Dual-stage optimizer for systematic overestimation adjustment applied to multi-objective genetic algorithms for biomarker selection

from arxiv, Added a picture with the algorithm steps and a supplementary section with disambiguation of the technical terms. Moved sections in the supplementary to shorten the main text. Fixed typos

The challenge in biomarker discovery using machine learning from omics data lies in the abundance of molecular features but scarcity of samples. Most feature selection methods in machine learning require evaluating various sets of features (models) to determine the most effective combination. This process, typically conducted using a validation dataset, involves testing different feature sets to optimize the model's performance. Evaluations have performance estimation error and when the selection involves many models the best ones are almost certainly overestimated. Biomarker identification with feature selection methods can be addressed as a multi-objective problem with trade-offs between predictive ability and parsimony in the number of features. Genetic algorithms are a popular tool for multi-objective optimization but they evolve numerous solutions thus are prone to overestimation.
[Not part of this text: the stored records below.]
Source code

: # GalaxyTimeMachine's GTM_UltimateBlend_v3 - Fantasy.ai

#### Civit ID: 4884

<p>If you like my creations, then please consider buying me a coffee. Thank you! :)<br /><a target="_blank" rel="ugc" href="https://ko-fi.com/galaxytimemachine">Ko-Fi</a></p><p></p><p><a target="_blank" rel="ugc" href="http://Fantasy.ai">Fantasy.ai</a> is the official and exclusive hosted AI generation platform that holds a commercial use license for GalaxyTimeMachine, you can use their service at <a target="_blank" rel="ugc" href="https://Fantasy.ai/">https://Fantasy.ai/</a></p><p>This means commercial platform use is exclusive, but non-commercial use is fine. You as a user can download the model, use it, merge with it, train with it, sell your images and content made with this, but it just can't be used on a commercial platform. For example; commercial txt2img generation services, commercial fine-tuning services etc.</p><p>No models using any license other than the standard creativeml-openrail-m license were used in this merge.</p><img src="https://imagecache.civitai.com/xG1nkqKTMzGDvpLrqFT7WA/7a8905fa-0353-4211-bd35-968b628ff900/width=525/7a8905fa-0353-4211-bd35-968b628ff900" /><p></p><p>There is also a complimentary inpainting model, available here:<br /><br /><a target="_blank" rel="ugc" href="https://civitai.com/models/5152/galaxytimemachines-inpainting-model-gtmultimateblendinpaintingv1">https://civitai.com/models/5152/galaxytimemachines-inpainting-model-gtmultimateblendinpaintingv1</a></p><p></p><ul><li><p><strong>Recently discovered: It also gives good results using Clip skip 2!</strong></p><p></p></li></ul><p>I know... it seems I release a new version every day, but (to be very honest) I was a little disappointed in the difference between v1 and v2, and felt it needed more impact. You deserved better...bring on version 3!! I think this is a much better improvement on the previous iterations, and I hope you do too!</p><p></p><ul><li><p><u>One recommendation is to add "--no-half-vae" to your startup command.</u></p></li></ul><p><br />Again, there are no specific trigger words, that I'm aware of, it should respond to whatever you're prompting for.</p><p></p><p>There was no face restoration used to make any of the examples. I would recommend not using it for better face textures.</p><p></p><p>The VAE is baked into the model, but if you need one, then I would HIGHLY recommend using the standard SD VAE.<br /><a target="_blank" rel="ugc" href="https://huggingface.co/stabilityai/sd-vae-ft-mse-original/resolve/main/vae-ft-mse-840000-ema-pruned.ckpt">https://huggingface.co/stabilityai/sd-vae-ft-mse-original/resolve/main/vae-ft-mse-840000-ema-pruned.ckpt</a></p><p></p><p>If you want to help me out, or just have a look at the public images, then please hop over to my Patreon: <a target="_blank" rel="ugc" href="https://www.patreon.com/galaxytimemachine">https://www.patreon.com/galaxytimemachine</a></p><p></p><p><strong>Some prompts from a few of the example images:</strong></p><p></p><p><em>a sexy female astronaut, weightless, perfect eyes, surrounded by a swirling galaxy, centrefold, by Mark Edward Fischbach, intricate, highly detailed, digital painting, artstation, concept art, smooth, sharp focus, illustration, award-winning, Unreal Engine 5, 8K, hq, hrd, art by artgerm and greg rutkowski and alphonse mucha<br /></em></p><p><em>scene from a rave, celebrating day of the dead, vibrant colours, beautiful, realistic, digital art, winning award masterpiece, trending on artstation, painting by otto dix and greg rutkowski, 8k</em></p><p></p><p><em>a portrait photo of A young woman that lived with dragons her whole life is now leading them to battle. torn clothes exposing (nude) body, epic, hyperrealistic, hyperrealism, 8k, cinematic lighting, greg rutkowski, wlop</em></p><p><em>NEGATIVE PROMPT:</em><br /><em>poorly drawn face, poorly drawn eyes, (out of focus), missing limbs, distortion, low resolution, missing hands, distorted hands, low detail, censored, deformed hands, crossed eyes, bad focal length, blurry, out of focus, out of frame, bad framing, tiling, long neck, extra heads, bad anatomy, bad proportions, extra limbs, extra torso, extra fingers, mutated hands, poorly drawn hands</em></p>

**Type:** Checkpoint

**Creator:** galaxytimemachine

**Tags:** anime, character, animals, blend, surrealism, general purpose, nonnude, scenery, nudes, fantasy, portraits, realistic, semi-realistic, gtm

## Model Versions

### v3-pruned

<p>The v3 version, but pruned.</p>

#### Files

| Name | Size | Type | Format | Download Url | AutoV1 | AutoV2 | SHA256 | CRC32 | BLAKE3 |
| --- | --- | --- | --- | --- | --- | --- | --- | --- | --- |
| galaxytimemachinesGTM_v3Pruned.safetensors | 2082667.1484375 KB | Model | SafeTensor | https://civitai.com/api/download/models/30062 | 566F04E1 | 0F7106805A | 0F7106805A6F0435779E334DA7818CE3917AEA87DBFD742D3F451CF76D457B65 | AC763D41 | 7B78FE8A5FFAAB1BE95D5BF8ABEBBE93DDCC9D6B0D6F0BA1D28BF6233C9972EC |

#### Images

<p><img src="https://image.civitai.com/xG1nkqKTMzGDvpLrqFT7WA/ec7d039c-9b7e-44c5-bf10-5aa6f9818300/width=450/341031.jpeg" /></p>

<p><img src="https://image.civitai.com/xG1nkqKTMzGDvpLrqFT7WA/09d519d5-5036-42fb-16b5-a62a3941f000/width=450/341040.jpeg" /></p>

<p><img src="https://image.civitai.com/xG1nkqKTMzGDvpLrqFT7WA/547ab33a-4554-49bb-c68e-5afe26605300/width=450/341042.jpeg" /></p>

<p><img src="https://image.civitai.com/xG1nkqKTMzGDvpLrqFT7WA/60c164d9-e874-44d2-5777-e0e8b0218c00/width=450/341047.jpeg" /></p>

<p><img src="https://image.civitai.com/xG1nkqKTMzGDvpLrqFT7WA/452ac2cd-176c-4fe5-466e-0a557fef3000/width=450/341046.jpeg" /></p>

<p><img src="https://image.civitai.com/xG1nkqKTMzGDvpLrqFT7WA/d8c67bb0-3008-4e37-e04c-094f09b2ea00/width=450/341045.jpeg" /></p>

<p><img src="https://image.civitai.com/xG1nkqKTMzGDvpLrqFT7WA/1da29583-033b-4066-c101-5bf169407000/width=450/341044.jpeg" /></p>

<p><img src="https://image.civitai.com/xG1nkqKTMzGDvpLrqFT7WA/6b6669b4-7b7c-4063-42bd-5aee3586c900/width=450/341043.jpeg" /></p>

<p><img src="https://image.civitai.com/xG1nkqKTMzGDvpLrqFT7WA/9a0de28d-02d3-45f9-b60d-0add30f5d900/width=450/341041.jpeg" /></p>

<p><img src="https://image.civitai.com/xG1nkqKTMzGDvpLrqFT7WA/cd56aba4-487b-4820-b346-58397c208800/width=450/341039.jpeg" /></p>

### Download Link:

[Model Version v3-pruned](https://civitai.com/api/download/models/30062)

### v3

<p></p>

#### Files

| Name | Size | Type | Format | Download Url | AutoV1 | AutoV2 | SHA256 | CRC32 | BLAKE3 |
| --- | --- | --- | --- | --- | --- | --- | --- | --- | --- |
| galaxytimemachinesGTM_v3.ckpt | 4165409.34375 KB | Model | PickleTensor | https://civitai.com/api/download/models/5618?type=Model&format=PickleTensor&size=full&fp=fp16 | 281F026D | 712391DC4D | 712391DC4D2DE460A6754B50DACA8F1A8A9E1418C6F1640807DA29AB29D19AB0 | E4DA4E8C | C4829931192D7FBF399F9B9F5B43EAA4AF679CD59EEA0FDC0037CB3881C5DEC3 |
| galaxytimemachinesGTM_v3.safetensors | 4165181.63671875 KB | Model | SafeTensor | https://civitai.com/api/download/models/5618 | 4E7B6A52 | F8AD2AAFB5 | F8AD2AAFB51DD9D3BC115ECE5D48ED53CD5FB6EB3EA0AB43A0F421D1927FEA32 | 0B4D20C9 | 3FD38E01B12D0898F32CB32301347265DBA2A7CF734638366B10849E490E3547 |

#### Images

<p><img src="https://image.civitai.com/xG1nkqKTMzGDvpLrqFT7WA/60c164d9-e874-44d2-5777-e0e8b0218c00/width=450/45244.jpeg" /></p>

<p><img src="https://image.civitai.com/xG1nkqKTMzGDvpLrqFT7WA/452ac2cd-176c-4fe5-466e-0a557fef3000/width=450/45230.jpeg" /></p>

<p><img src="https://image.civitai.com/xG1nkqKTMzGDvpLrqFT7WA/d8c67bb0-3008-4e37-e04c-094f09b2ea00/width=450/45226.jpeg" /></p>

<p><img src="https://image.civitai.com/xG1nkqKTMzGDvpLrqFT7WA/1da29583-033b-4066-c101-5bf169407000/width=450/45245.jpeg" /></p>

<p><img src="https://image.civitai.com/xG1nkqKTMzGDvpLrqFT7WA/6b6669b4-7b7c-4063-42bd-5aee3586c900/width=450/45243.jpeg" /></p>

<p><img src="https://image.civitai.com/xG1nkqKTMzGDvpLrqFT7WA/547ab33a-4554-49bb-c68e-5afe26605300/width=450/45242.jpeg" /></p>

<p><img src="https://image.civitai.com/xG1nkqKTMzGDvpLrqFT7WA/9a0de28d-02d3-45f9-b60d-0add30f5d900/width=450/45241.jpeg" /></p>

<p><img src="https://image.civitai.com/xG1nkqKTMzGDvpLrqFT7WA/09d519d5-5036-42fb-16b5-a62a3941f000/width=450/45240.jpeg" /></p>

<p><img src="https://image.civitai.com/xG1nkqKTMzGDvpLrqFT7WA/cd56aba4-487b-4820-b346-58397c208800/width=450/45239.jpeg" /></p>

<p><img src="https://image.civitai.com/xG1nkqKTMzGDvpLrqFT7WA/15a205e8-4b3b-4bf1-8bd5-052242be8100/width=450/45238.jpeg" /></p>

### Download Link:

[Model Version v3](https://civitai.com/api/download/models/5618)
Methods have been proposed to reduce the overestimation after a model has already been selected in single-objective problems, but no algorithm existed capable of reducing the overestimation during the optimization, improving model selection, or applied in the more general multi-objective domain. We propose DOSA-MO, a novel multi-objective optimization wrapper algorithm that learns how the original estimation, its variance, and the feature set size of the solutions predict the overestimation. DOSA-MO adjusts the expectation of the performance during the optimization, improving the composition of the solution set. We verify that DOSA-MO improves the performance of a state-of-the-art genetic algorithm on left-out or external sample sets, when predicting cancer subtypes and/or patient overall survival, using three transcriptomics datasets for kidney and breast cancer.

翻译：生物标志物发现中利用组学数据进行机器学习的挑战在于分子特征丰富但样本稀缺。大多数机器学习中的特征选择方法需要评估不同的特征集（模型）以确定最有效的组合。这一过程通常通过验证数据集进行，涉及测试不同特征集以优化模型性能。评估存在性能估计误差，当选择涉及大量模型时，最优模型几乎必然被高估。采用特征选择方法的生物标志物识别可视为一个多目标优化问题，需要在预测能力与特征数量简洁性之间权衡。遗传算法是多目标优化的常用工具，但其进化出大量解，因此容易产生高估。已有方法可在单目标问题中在选定模型后减少高估，但尚无算法能够在优化过程中降低高估、改进模型选择、或适用于更通用的多目标领域。我们提出DOSA-MO，一种新型多目标优化封装算法，它学习解的原始估计值、方差及特征集大小如何预测高估程度。DOSA-MO在优化过程中调整性能期望值，从而改善解集的组成。我们通过三个肾癌和乳腺癌转录组数据集验证，DOSA-MO在预测癌症亚型和/或患者总生存率时，能够提升现有最优遗传算法在留出样本或外部样本集上的性能。